## Task item
Once the line containing "Given that we" is found, copy it and each subsequent line exactly. Stop at the end of the records below.

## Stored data
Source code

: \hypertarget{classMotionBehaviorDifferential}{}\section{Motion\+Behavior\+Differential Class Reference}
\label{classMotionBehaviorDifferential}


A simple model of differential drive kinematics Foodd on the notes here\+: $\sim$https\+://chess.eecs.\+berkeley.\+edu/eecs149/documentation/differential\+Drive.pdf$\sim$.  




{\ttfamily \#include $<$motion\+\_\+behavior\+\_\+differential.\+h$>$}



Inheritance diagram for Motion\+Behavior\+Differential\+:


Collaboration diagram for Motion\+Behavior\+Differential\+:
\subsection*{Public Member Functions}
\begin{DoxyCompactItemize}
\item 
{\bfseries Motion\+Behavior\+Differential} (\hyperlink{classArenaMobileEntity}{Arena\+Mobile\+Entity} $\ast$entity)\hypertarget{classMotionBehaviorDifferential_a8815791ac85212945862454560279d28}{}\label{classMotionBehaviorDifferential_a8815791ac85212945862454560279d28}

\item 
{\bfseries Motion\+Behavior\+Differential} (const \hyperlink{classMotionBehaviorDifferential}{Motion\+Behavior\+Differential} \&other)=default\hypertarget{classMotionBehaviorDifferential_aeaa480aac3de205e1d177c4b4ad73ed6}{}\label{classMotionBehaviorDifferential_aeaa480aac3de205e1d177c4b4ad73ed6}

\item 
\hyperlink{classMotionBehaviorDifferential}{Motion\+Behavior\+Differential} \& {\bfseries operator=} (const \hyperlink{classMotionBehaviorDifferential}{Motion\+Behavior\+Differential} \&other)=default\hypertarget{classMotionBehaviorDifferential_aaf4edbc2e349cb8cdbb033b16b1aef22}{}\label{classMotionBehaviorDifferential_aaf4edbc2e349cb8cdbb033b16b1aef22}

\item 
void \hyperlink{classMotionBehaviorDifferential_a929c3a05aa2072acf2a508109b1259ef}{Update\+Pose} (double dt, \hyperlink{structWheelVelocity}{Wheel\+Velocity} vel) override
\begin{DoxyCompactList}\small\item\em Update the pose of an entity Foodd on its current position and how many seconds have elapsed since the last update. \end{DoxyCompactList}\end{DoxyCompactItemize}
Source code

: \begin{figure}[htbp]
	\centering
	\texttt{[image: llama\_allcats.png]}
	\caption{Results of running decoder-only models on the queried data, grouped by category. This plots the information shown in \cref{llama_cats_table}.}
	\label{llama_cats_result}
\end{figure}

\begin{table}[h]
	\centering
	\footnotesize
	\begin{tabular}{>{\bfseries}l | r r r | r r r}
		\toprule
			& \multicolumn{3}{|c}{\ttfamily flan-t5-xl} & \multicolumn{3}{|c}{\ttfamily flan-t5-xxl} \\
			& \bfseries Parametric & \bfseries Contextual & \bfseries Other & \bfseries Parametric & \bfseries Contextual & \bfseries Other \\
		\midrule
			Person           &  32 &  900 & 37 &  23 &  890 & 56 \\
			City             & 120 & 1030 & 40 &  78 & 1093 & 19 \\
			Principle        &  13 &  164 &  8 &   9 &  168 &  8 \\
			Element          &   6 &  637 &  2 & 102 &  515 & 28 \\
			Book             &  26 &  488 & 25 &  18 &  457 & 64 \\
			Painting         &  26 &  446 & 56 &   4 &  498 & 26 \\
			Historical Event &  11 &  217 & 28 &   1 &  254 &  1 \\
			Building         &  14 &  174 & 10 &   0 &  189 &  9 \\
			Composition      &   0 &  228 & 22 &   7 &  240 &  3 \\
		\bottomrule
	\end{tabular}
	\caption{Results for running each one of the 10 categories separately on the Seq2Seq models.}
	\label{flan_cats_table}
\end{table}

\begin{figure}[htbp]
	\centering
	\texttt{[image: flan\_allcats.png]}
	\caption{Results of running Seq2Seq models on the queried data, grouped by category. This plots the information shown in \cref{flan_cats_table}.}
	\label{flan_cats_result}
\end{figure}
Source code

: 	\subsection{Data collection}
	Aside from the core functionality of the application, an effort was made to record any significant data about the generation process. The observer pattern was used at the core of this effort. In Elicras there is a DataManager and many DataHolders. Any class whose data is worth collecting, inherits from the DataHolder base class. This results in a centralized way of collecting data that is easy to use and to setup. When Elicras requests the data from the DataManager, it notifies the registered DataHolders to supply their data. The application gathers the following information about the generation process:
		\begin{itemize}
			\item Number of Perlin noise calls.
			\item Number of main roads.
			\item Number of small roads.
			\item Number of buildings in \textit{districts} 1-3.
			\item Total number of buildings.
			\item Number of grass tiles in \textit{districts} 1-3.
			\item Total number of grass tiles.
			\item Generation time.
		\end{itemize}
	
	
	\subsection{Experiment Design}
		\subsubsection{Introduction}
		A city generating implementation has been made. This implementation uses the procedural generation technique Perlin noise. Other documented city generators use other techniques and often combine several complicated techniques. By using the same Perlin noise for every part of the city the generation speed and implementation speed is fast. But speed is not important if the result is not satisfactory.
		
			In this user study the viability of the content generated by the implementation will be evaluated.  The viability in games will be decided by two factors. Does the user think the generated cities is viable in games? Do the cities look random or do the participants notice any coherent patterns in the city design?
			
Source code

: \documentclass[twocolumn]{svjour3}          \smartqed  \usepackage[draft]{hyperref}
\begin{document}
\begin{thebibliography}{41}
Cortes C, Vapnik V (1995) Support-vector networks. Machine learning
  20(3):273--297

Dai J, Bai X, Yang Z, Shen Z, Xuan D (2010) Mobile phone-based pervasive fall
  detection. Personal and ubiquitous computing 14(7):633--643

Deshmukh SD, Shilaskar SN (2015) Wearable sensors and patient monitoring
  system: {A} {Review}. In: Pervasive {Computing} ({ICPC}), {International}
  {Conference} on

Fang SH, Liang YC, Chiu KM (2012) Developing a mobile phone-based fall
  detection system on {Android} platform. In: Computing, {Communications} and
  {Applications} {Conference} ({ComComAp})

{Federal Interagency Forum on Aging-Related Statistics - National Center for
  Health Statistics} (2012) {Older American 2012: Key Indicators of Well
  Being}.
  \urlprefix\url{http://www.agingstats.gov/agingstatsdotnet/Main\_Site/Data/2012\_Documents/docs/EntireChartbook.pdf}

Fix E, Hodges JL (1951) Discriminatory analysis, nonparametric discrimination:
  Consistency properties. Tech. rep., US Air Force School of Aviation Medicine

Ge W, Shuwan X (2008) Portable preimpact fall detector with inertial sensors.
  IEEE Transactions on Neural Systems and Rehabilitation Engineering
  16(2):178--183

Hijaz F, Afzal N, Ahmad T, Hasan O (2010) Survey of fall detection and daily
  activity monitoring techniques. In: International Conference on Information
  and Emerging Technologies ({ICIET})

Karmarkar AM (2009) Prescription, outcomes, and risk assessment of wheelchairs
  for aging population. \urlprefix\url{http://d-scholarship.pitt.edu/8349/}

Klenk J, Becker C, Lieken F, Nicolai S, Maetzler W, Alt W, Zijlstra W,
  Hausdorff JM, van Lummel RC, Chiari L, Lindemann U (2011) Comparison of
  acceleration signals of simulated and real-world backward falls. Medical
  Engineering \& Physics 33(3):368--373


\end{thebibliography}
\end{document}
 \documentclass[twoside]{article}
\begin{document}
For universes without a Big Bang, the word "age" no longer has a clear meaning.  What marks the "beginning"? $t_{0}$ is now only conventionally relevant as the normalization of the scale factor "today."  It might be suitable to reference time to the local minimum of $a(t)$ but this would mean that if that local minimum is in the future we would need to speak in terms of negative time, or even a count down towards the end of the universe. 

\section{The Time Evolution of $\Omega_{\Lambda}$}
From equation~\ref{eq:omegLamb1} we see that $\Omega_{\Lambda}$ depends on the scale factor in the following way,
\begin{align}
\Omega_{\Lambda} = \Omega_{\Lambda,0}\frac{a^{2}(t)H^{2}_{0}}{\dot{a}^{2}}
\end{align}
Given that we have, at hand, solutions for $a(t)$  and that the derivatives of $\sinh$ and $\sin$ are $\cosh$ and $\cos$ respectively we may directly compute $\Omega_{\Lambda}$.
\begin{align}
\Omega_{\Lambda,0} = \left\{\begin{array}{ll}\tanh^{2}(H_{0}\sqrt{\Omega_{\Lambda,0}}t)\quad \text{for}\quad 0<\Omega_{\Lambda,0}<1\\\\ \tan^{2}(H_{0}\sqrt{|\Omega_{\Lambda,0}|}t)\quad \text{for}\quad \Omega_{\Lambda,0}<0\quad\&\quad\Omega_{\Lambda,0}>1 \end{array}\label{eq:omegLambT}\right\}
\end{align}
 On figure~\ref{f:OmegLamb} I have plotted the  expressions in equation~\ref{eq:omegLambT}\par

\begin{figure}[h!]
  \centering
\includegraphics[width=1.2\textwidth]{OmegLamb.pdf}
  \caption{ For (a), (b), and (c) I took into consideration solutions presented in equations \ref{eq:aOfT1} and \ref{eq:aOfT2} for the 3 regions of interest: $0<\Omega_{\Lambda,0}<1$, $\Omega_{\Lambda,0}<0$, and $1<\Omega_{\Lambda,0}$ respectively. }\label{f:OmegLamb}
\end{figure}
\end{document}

## Exercise solution
Given that we have, at hand, solutions for $a(t)$  and that the derivatives of $\sinh$ and $\sin$ are $\cosh$ and $\cos$ respectively we may directly compute $\Omega_{\Lambda}$.
\begin{align}
\Omega_{\Lambda,0} = \left\{\begin{array}{ll}\tanh^{2}(H_{0}\sqrt{\Omega_{\Lambda,0}}t)\quad \text{for}\quad 0<\Omega_{\Lambda,0}<1\\\\ \tan^{2}(H_{0}\sqrt{|\Omega_{\Lambda,0}|}t)\quad \text{for}\quad \Omega_{\Lambda,0}<0\quad\&\quad\Omega_{\Lambda,0}>1 \end{array}\label{eq:omegLambT}\right\}
\end{align}
 On figure~\ref{f:OmegLamb} I have plotted the  expressions in equation~\ref{eq:omegLambT}\par

\begin{figure}[h!]
  \centering
\includegraphics[width=1.2\textwidth]{OmegLamb.pdf}
  \caption{ For (a), (b), and (c) I took into consideration solutions presented in equations \ref{eq:aOfT1} and \ref{eq:aOfT2} for the 3 regions of interest: $0<\Omega_{\Lambda,0}<1$, $\Omega_{\Lambda,0}<0$, and $1<\Omega_{\Lambda,0}$ respectively. }\label{f:OmegLamb}
\end{figure}
\end{document}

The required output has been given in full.